Di seguito riportiamo quanto pubblicato dal professor Andrea Zhok sul proprio profilo social e quanto rilanciato dal canale Telegram “Giorgio Bianchi Photojournalist”. Credo non si possa cestinare la verità per poi coprirla con un mucchio di pericolose bugie made in U.S.A.. Forse i più ammaestrati alla scuola del “pensare fa male”, non se ne sono ancora accorti, ma presto, se nulla cambierà, saremo costretti a rispondere in vite umane, molte vite umane, al “gioco della guerra” che stiamo giocando, come al solito, senza nemmeno rendercene conto. B.P.
Le varie “giornate della memoria”, “giornate del ricordo”, ecc. rappresentano un ossimoro vivente.
Niente aiuta meglio a rimuovere la memoria storica, la comprensione e consapevolezza degli eventi, di queste celebrazioni sceneggiate, della loro retorica stantia, della loro rigida ripetitività.
La memoria storica che viene così promossa è solo una raffinata forma di cancellazione.
Perché?
Semplice, perché queste rievocazioni funzionano con una doppia clausola:
1) in primo luogo rievocano un evento nella sua interpretazione e apparenza convenzionale, come se possedessimo una fotografia esatta degli eventi del passato; così ci si può crogiolare nell’idea che non si ripresenteranno più; e ciò è serenamente sempre vero: la storia non si ripete mai identica, e se vi aspettate fez e camice brune dovete aspettare una rievocazione in costume.
2) in secondo luogo hanno la funzione di autoassoluzione anticipata rispetto a qualunque porcheria si sia fatta, o si intenda fare; infatti condannando un male passato ci si compra una confortevole certificazione di essere dalla parte del bene.

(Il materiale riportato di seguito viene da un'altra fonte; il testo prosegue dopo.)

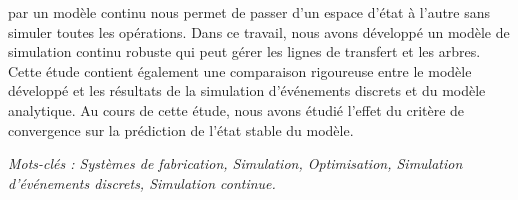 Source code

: par un modèle continu nous permet de passer d'un espace d'état à l'autre sans simuler toutes les opérations. 
Dans ce travail, nous avons développé un modèle de simulation continu robuste qui peut gérer les lignes de 
transfert et les arbres. Cette étude contient également une comparaison rigoureuse entre le modèle développé 
et les résultats de la simulation d'événements discrets et du modèle analytique. Au cours de cette étude, 
nous avons étudié l'effet du critère de convergence sur la prédiction de l'état stable du modèle.\par
\vspace{5pt}
\textit{Mots-clés : Systèmes de fabrication, Simulation, Optimisation, Simulation d'événements discrets, Simulation continue.}

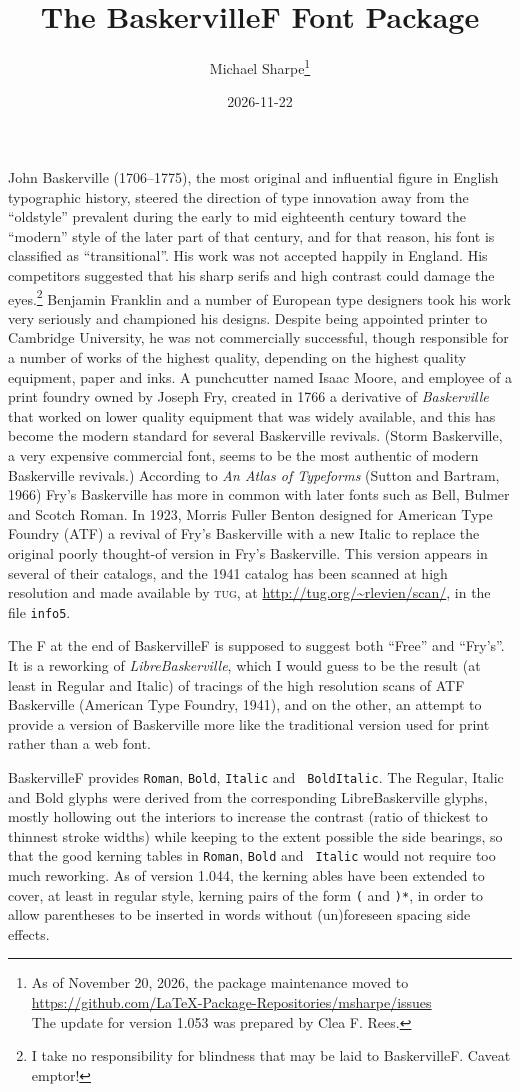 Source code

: \documentclass[11pt]{article}
\title{The BaskervilleF Font Package}
\author{Michael Sharpe\thanks{As of November 20, 2026, the package
    maintenance moved to\\\url{https://github.com/LaTeX-Package-Repositories/msharpe/issues}\\
    The update for version 1.053 was prepared by Clea F. Rees.}}
\date{2026-11-22}  %
\begin{document}
\maketitle
John Baskerville (1706--1775), the most original and influential figure in English typographic history, steered the direction of type innovation away from the ``oldstyle'' prevalent during the early to mid eighteenth century toward the ``modern'' style of the later part of that century, and for that reason, his font  is classified as ``transitional''. His work was not accepted happily in England. His competitors suggested that his sharp serifs and high contrast could damage the eyes.\footnote{I take no responsibility for blindness that may  be laid to BaskervilleF. Caveat emptor!} Benjamin Franklin and a number of European type designers took his work very seriously and championed his designs. Despite being appointed printer to Cambridge University, he was not commercially successful, though responsible for a number of works of the highest quality, depending on the highest quality equipment, paper and inks. A punchcutter named Isaac Moore, and employee of a print foundry owned by Joseph Fry, created in 1766 a derivative of \emph{Baskerville} that worked on lower quality equipment that was widely available, and this has become the modern standard for several 
Baskerville revivals. (Storm Baskerville, a very expensive commercial font, seems to be the most authentic of modern Baskerville revivals.) According to \emph{An Atlas of Typeforms} (Sutton and Bartram, 1966) Fry's Baskerville has more in common with later fonts such as Bell, Bulmer and Scotch Roman.  In 1923, Morris Fuller Benton designed for American Type Foundry (ATF) a revival of Fry's Baskerville with a new Italic to replace the original poorly thought-of version in Fry's Baskerville. This version appears in several of their catalogs, and the 1941 catalog has been scanned at high resolution and made available by \textsc{tug}, at \url{http://tug.org/~rlevien/scan/}, in the file {\tt info5}.

The F at the end of BaskervilleF is supposed to suggest both ``Free'' and ``Fry's''. It is  a reworking of \emph{LibreBaskerville}, which I would guess to be the result (at least in Regular and Italic) of  tracings of the high resolution scans of ATF Baskerville (American Type Foundry, 1941), and on the other, an attempt to provide a version of Baskerville more like the traditional version used for print rather than a web font. 

BaskervilleF provides {\tt Roman}, {\tt Bold}, {\tt Italic} and {\tt
  BoldItalic}. The Regular, Italic and Bold glyphs were derived from
the corresponding LibreBaskerville glyphs, mostly hollowing out the
interiors to increase the contrast (ratio of thickest to thinnest
stroke widths) while keeping to the extent possible the side bearings,
so that the good kerning tables in {\tt Roman}, {\tt Bold} and {\tt
  Italic} would not require too much reworking. As of version 1.044,
the kerning ables have been extended to cover, at least in regular
style, kerning pairs of the form {\tt*(} and {\tt)*}, in order to
allow parentheses to be inserted in words without (un)foreseen spacing
side effects.
\end{document}
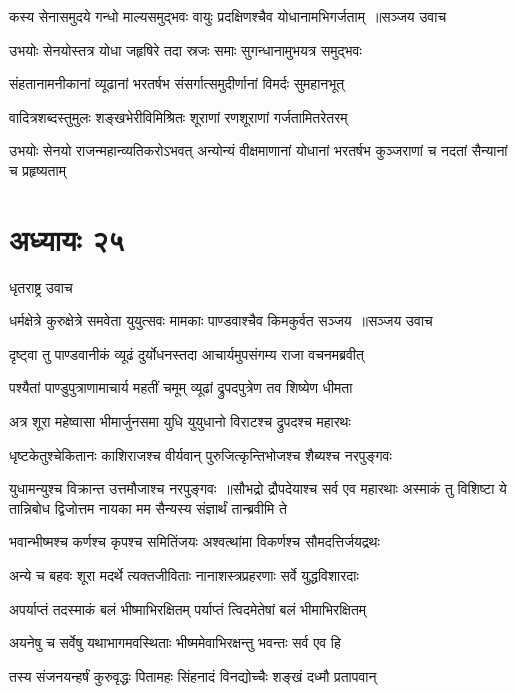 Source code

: \threelineshloka
{कस्य सेनासमुदये गन्धो माल्यसमुद्भवः}
{वायुः प्रदक्षिणश्चैव योधानामभिगर्जताम् ॥सञ्जय उवाच}
{}


\twolineshloka
{उभयोः सेनयोस्तत्र योधा जहृषिरे तदा}
{स्रजः समाः सुगन्धानामुभयत्र समुद्भवः}


\twolineshloka
{संहतानामनीकानां व्यूढानां भरतर्षभ}
{संसर्गात्समुदीर्णानां विमर्दः सुमहानभूत्}


\twolineshloka
{वादित्रशब्दस्तुमुलः शङ्खभेरीविमिश्रितः}
{शूराणां रणशूराणां गर्जतामितरेतरम्}


\threelineshloka
{उभयोः सेनयो राजन्महान्व्यतिकरोऽभवत्}
{अन्योन्यं वीक्षमाणानां योधानां भरतर्षभ}
{कुञ्जराणां च नदतां सैन्यानां च प्रहृष्यताम्}


\chapter{अध्यायः २५}
\twolineshloka
{धृतराष्ट्र उवाच}
{}


\threelineshloka
{धर्मक्षेत्रे कुरुक्षेत्रे समवेता युयुत्सवः}
{मामकाः पाण्डवाश्चैव किमकुर्वत सञ्जय ॥सञ्जय उवाच}
{}


\twolineshloka
{दृष्ट्वा तु पाण्डवानीकं व्यूढं दुर्योधनस्तदा}
{आचार्यमुपसंगम्य राजा वचनमब्रवीत्}


\twolineshloka
{पश्यैतां पाण्डुपुत्राणामाचार्य महतीं चमूम्}
{व्यूढां द्रुपदपुत्रेण तव शिष्येण धीमता}


\twolineshloka
{अत्र शूरा महेष्वासा भीमार्जुनसमा युधि}
{युयुधानो विराटश्च द्रुपदश्च महारथः}


\twolineshloka
{धृष्टकेतुश्चेकितानः काशिराजश्च वीर्यवान्}
{पुरुजित्कृन्तिभोजश्च शैब्यश्च नरपुङ्गवः}


युधामन्युश्च विक्रान्त उत्तमौजाश्च नरपुङ्गवः ॥सौभद्रो द्रौपदेयाश्च सर्व एव महारथाः
\twolineshloka
{अस्माकं तु विशिष्टा ये तान्निबोध द्विजोत्तम}
{नायका मम सैन्यस्य संज्ञार्थं तान्ब्रवीमि ते}


\twolineshloka
{भवान्भीष्मश्च कर्णश्च कृपश्च समितिंजयः}
{अश्वत्थांमा विकर्णश्च सौमदत्तिर्जयद्रथः}


\twolineshloka
{अन्ये च बहवः शूरा मदर्थे त्यक्तजीविताः}
{नानाशस्त्रप्रहरणाः सर्वे युद्धविशारदाः}


\twolineshloka
{अपर्याप्तं तदस्माकं बलं भीष्माभिरक्षितम्}
{पर्याप्तं त्विदमेतेषां बलं भीमाभिरक्षितम्}


\twolineshloka
{अयनेषु च सर्वेषु यथाभागमवस्थिताः}
{भीष्ममेवाभिरक्षन्तु भवन्तः सर्व एव हि}


\twolineshloka
{तस्य संजनयन्हर्षं कुरुवृद्धः पितामहः}
{सिंहनादं विनद्योच्चैः शङ्खं दध्मौ प्रतापवान्}



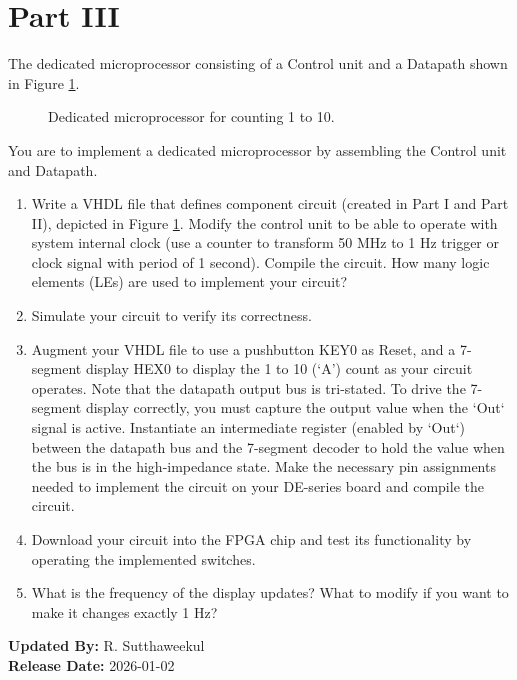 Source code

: \documentclass{article}
\begin{document}
\section*{Part III}

The dedicated microprocessor consisting of a Control unit and a Datapath shown in Figure \ref{fig:microprocessor}.

\begin{figure}[H]
    \centering
    \resizebox{\textwidth}{!}{}
    \caption{Dedicated microprocessor for counting 1 to 10.}
    \label{fig:microprocessor}
\end{figure}

You are to implement a dedicated microprocessor by assembling the Control unit and Datapath.

\begin{enumerate}
    \item Write a VHDL file that defines component circuit (created in Part I and Part II), depicted in Figure \ref{fig:microprocessor}. Modify the control unit to be able to operate with system internal clock (use a counter to transform 50 MHz to 1 Hz trigger or clock signal with period of 1 second). Compile the circuit. How many logic elements (LEs) are used to implement your circuit?
    \item Simulate your circuit to verify its correctness.
    \item Augment your VHDL file to use a pushbutton KEY0 as Reset, and a 7-segment display HEX0 to display the 1 to 10 (‘A’) count as your circuit operates. Note that the datapath output bus is tri-stated. To drive the 7-segment display correctly, you must capture the output value when the `Out` signal is active. Instantiate an intermediate register (enabled by `Out`) between the datapath bus and the 7-segment decoder to hold the value when the bus is in the high-impedance state. Make the necessary pin assignments needed to implement the circuit on your DE-series board and compile the circuit.
    \item Download your circuit into the FPGA chip and test its functionality by operating the implemented switches.
    \item What is the frequency of the display updates? What to modify if you want to make it changes exactly 1 Hz?
\end{enumerate}

\vspace{1cm}
\noindent \textbf{Updated By:} R. Sutthaweekul \\
\textbf{Release Date:} 2026-01-02
\end{document}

Queste grandi recite pubbliche servono dunque a chi detiene il potere per autoattribuirsi una patente di civiltà eliminando al tempo stesso tutte le riflessioni critiche, tutte gli approfondimenti di ciò che fu, e tutte le imbarazzanti analogie che una reale coscienza storica del male passato potrebbe tirare con il presente.
Così, di dissimulazione in dissimulazione, di copertura in copertura, si arriva ad esercitare la censura nel nome della “buona informazione”, a esercitare la discriminazione nel nome della preservazione della “salute pubblica”, ad alimentare la guerra nel nome della pace, a sostenere l’odio per intere nazioni nel nome della propria “superiorità civile”, insomma a mettere in campo (quasi) lo stesso apparato, (quasi) le stesse dinamiche, con (quasi) gli stessi argomenti del “male assoluto” che si sta condannando.
E ci si accoccola fieri nello spazio di quei “quasi”.
Mancando completamente di comprensione storica, questi personaggi immaginano che i protagonisti del “male assoluto” avessero piena coscienza di esserlo, girassero, per così dire, con un timbrino di malvagità sulla fronte e, come tutti i malvagi hollywoodiani, fossero orgogliosi di esserlo, scatenandosi in risate sataniche a beneficio di telecamera.
Gli manca quella elementare comprensione di ogni movimento storico di massa per cui chi lo cavalcava aveva sempre inizialmente ragioni che credeva invincibili, ed era certissimo di essere dalla parte giusta della storia. Proprio come loro.
Andrea Zhok
Nato a Trieste nel 1967, Andrea Zhok è professore di Filosofia morale presso il Dipartimento di Filosofia dell’Università degli Studi di Milano. Tra le sue pubblicazioni monografiche ricordiamo: Il concetto di valore: dall’etica all’economia (2001), Lo spirito del denaro e la liquidazione del mondo (Jaca Book 2006), Emergentismo (ETS 2011), La realtà e i suoi sensi (ETS 2012), Rappresentazione e realtà (Mimesis 2014), Libertà e natura (Mimesis 2017) e Identità della persona e senso dell’esistenza (Meltemi 2018).